Your task is to repeat the entries word for word while leaving out the pictures.

(Plain-text document sources)

....

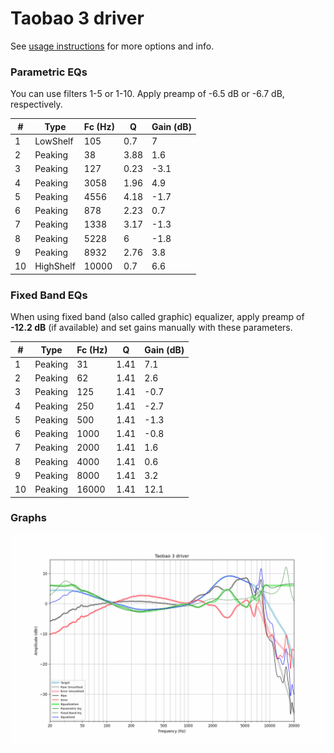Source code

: # Taobao 3 driver
See [usage instructions](https://github.com/jaakkopasanen/AutoEq#usage) for more options and info.

### Parametric EQs
You can use filters 1-5 or 1-10. Apply preamp of -6.5 dB or -6.7 dB, respectively.

|   # | Type      |   Fc (Hz) |    Q |   Gain (dB) |
|-----|-----------|-----------|------|-------------|
|   1 | LowShelf  |       105 | 0.7  |         7   |
|   2 | Peaking   |        38 | 3.88 |         1.6 |
|   3 | Peaking   |       127 | 0.23 |        -3.1 |
|   4 | Peaking   |      3058 | 1.96 |         4.9 |
|   5 | Peaking   |      4556 | 4.18 |        -1.7 |
|   6 | Peaking   |       878 | 2.23 |         0.7 |
|   7 | Peaking   |      1338 | 3.17 |        -1.3 |
|   8 | Peaking   |      5228 | 6    |        -1.8 |
|   9 | Peaking   |      8932 | 2.76 |         3.8 |
|  10 | HighShelf |     10000 | 0.7  |         6.6 |

### Fixed Band EQs
When using fixed band (also called graphic) equalizer, apply preamp of **-12.2 dB** (if available) and set gains manually with these parameters.

|   # | Type    |   Fc (Hz) |    Q |   Gain (dB) |
|-----|---------|-----------|------|-------------|
|   1 | Peaking |        31 | 1.41 |         7.1 |
|   2 | Peaking |        62 | 1.41 |         2.6 |
|   3 | Peaking |       125 | 1.41 |        -0.7 |
|   4 | Peaking |       250 | 1.41 |        -2.7 |
|   5 | Peaking |       500 | 1.41 |        -1.3 |
|   6 | Peaking |      1000 | 1.41 |        -0.8 |
|   7 | Peaking |      2000 | 1.41 |         1.6 |
|   8 | Peaking |      4000 | 1.41 |         0.6 |
|   9 | Peaking |      8000 | 1.41 |         3.2 |
|  10 | Peaking |     16000 | 1.41 |        12.1 |

### Graphs
![](./Taobao%203%20driver.png)
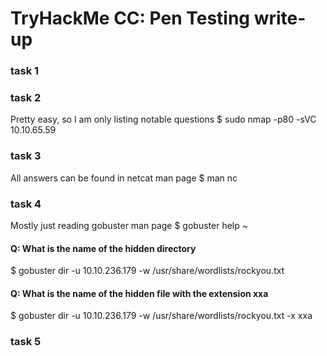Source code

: TryHackMe CC: Pen Testing write-up
====

### task 1

### task 2
Pretty easy, so I am only listing notable questions
$ sudo nmap -p80 -sVC 10.10.65.59

### task 3
All answers can be found in netcat man page
$ man nc

### task 4
Mostly just reading gobuster man page
$ gobuster help ~
#### Q: What is the name of the hidden directory
$ gobuster dir -u 10.10.236.179 -w /usr/share/wordlists/rockyou.txt

#### Q: What is the name of the hidden file with the extension xxa
$ gobuster dir -u 10.10.236.179 -w /usr/share/wordlists/rockyou.txt -x xxa

### task 5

....

## SOLUTION TO THIS EXERCISE
Source code

: # Taobao 3 driver
See [usage instructions](https://github.com/jaakkopasanen/AutoEq#usage) for more options and info.

### Parametric EQs
You can use filters 1-5 or 1-10. Apply preamp of -6.5 dB or -6.7 dB, respectively.

|   # | Type      |   Fc (Hz) |    Q |   Gain (dB) |
|-----|-----------|-----------|------|-------------|
|   1 | LowShelf  |       105 | 0.7  |         7   |
|   2 | Peaking   |        38 | 3.88 |         1.6 |
|   3 | Peaking   |       127 | 0.23 |        -3.1 |
|   4 | Peaking   |      3058 | 1.96 |         4.9 |
|   5 | Peaking   |      4556 | 4.18 |        -1.7 |
|   6 | Peaking   |       878 | 2.23 |         0.7 |
|   7 | Peaking   |      1338 | 3.17 |        -1.3 |
|   8 | Peaking   |      5228 | 6    |        -1.8 |
|   9 | Peaking   |      8932 | 2.76 |         3.8 |
|  10 | HighShelf |     10000 | 0.7  |         6.6 |

### Fixed Band EQs
When using fixed band (also called graphic) equalizer, apply preamp of **-12.2 dB** (if available) and set gains manually with these parameters.

|   # | Type    |   Fc (Hz) |    Q |   Gain (dB) |
|-----|---------|-----------|------|-------------|
|   1 | Peaking |        31 | 1.41 |         7.1 |
|   2 | Peaking |        62 | 1.41 |         2.6 |
|   3 | Peaking |       125 | 1.41 |        -0.7 |
|   4 | Peaking |       250 | 1.41 |        -2.7 |
|   5 | Peaking |       500 | 1.41 |        -1.3 |
|   6 | Peaking |      1000 | 1.41 |        -0.8 |
|   7 | Peaking |      2000 | 1.41 |         1.6 |
|   8 | Peaking |      4000 | 1.41 |         0.6 |
|   9 | Peaking |      8000 | 1.41 |         3.2 |
|  10 | Peaking |     16000 | 1.41 |        12.1 |

### Graphs
![](./Taobao%203%20driver.png)
Source code

: TryHackMe CC: Pen Testing write-up
====

### task 1

### task 2
Pretty easy, so I am only listing notable questions
$ sudo nmap -p80 -sVC 10.10.65.59

### task 3
All answers can be found in netcat man page
$ man nc

### task 4
Mostly just reading gobuster man page
$ gobuster help ~
#### Q: What is the name of the hidden directory
$ gobuster dir -u 10.10.236.179 -w /usr/share/wordlists/rockyou.txt

#### Q: What is the name of the hidden file with the extension xxa
$ gobuster dir -u 10.10.236.179 -w /usr/share/wordlists/rockyou.txt -x xxa

### task 5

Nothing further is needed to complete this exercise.